(Dataset excerpts)
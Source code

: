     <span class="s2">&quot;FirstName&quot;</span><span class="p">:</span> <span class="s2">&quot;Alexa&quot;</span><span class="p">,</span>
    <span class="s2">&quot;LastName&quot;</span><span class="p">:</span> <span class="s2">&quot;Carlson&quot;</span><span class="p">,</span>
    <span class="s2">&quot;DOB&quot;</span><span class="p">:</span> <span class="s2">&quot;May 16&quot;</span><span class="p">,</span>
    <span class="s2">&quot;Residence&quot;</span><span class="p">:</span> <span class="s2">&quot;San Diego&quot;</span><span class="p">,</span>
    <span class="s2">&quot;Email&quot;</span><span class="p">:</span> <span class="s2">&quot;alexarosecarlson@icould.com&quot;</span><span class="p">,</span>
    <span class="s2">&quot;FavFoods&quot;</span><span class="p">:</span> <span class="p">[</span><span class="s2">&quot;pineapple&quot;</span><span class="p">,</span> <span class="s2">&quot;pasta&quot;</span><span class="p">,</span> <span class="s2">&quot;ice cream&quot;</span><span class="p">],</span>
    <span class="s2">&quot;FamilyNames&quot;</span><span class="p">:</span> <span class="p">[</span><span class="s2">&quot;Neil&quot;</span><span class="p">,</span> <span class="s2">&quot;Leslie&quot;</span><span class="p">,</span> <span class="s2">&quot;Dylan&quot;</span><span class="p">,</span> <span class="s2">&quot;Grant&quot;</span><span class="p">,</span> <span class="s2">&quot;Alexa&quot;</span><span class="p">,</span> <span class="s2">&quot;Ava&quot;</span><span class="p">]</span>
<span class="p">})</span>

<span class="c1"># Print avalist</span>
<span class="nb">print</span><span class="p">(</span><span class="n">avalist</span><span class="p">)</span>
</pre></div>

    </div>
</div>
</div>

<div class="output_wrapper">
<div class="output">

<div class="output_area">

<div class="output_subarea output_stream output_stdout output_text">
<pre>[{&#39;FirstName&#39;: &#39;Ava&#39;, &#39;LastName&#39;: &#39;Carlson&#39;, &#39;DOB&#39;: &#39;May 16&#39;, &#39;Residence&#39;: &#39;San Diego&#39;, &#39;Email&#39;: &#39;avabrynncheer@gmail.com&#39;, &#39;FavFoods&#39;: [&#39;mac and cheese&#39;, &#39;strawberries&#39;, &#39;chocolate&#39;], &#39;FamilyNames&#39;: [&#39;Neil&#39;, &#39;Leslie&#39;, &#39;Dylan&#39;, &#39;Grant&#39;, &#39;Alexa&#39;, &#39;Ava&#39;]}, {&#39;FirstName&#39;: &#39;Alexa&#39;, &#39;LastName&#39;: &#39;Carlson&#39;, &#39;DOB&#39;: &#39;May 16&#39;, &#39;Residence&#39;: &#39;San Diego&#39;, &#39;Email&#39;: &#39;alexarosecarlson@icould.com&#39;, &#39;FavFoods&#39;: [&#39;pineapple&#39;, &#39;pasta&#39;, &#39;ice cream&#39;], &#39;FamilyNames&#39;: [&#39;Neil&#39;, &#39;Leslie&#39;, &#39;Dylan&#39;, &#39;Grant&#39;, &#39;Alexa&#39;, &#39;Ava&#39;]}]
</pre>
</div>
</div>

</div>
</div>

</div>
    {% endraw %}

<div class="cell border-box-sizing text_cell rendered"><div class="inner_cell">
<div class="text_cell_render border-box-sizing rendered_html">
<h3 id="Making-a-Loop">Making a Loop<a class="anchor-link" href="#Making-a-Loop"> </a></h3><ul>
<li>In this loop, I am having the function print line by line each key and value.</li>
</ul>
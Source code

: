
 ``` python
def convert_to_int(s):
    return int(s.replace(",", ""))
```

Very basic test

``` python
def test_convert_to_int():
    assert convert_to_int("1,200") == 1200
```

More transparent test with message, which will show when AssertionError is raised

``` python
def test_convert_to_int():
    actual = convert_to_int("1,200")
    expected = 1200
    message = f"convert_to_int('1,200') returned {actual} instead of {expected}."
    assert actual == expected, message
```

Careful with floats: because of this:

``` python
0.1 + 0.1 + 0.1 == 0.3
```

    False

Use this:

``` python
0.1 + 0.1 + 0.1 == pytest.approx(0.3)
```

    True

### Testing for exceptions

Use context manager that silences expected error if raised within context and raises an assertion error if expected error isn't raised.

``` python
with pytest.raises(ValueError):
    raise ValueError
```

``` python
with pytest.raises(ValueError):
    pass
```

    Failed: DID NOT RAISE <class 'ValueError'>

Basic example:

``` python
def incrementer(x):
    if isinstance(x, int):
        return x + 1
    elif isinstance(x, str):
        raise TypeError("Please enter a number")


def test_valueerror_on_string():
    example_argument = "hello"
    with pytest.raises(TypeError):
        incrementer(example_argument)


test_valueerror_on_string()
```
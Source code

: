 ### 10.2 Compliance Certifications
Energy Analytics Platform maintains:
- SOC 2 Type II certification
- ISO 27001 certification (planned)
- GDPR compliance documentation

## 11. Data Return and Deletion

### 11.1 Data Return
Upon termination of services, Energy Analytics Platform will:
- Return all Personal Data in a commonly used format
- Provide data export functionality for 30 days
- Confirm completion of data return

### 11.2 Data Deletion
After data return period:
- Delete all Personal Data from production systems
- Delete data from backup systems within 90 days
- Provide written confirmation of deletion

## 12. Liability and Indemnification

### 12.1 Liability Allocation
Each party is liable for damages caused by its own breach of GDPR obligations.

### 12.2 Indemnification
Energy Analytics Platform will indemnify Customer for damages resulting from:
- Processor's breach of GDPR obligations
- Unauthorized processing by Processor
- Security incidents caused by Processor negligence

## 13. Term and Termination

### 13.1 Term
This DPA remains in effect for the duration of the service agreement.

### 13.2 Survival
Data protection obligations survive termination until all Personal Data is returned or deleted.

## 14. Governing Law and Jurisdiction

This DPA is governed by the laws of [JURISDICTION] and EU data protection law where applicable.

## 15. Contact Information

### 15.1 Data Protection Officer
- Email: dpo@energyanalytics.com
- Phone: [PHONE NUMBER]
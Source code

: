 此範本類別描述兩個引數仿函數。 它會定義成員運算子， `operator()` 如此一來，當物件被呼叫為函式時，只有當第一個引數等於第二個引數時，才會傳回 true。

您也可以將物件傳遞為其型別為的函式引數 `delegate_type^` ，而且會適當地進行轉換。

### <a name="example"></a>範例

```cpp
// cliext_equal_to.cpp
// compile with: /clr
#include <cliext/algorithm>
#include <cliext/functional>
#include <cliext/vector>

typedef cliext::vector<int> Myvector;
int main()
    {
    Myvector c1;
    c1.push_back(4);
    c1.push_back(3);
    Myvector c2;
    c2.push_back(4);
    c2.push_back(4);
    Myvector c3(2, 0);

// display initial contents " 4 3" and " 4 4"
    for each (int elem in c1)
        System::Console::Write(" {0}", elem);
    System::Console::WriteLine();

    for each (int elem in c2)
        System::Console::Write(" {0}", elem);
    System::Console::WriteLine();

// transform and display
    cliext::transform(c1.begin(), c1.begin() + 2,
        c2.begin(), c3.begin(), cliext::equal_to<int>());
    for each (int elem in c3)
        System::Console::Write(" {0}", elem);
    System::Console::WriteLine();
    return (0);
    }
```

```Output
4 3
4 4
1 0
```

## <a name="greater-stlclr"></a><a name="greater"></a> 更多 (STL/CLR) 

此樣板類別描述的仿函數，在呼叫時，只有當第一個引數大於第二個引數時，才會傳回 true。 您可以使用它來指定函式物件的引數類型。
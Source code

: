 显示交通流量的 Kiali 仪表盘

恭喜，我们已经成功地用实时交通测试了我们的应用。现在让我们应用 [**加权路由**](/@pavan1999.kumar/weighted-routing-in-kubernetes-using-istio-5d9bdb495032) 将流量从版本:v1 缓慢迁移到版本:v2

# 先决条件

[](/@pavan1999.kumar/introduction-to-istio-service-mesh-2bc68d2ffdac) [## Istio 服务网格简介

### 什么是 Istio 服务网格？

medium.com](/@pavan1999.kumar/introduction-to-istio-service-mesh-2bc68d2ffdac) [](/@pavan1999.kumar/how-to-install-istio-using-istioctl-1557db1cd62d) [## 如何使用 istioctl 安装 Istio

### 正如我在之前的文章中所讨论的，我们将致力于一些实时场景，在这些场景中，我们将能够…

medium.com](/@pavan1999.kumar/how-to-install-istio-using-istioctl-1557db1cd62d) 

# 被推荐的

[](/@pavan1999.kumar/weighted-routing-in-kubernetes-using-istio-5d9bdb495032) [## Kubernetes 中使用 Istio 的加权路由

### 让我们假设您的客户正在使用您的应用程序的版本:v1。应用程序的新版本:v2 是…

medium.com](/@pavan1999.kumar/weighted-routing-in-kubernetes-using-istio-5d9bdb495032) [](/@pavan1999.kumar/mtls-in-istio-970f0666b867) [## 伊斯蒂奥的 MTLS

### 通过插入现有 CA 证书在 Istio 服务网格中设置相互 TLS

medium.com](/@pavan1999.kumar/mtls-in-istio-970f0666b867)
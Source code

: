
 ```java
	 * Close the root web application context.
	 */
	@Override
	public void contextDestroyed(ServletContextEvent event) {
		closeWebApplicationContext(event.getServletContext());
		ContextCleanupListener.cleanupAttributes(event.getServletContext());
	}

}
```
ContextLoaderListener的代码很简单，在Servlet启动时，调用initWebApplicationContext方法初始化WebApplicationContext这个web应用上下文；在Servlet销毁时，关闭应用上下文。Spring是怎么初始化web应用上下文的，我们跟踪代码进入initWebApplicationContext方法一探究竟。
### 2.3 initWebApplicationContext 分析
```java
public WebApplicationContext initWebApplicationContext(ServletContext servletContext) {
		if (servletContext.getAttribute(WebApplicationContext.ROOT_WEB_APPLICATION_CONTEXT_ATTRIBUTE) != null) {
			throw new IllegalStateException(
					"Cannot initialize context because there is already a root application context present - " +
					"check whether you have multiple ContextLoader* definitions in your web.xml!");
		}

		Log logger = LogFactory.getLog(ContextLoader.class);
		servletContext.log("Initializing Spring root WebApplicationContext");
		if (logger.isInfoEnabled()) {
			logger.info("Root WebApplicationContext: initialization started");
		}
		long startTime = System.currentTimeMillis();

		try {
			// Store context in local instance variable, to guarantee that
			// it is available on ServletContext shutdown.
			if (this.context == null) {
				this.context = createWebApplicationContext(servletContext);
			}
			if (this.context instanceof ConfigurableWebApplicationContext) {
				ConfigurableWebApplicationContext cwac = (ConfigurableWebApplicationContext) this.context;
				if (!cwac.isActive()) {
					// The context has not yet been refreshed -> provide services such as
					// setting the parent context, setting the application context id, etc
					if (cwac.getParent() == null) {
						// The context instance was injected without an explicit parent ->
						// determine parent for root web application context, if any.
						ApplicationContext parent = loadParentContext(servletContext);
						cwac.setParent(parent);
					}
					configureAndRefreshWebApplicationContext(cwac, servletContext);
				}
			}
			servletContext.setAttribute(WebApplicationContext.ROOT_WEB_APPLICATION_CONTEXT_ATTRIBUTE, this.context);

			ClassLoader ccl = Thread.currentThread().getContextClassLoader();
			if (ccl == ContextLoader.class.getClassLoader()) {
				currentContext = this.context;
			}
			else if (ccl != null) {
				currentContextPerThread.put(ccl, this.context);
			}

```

» INSTRUCTIONS TO FOLLOW
Give only the number of lines in the records that contain the string "from".

» COMPLETED EXERCISE
3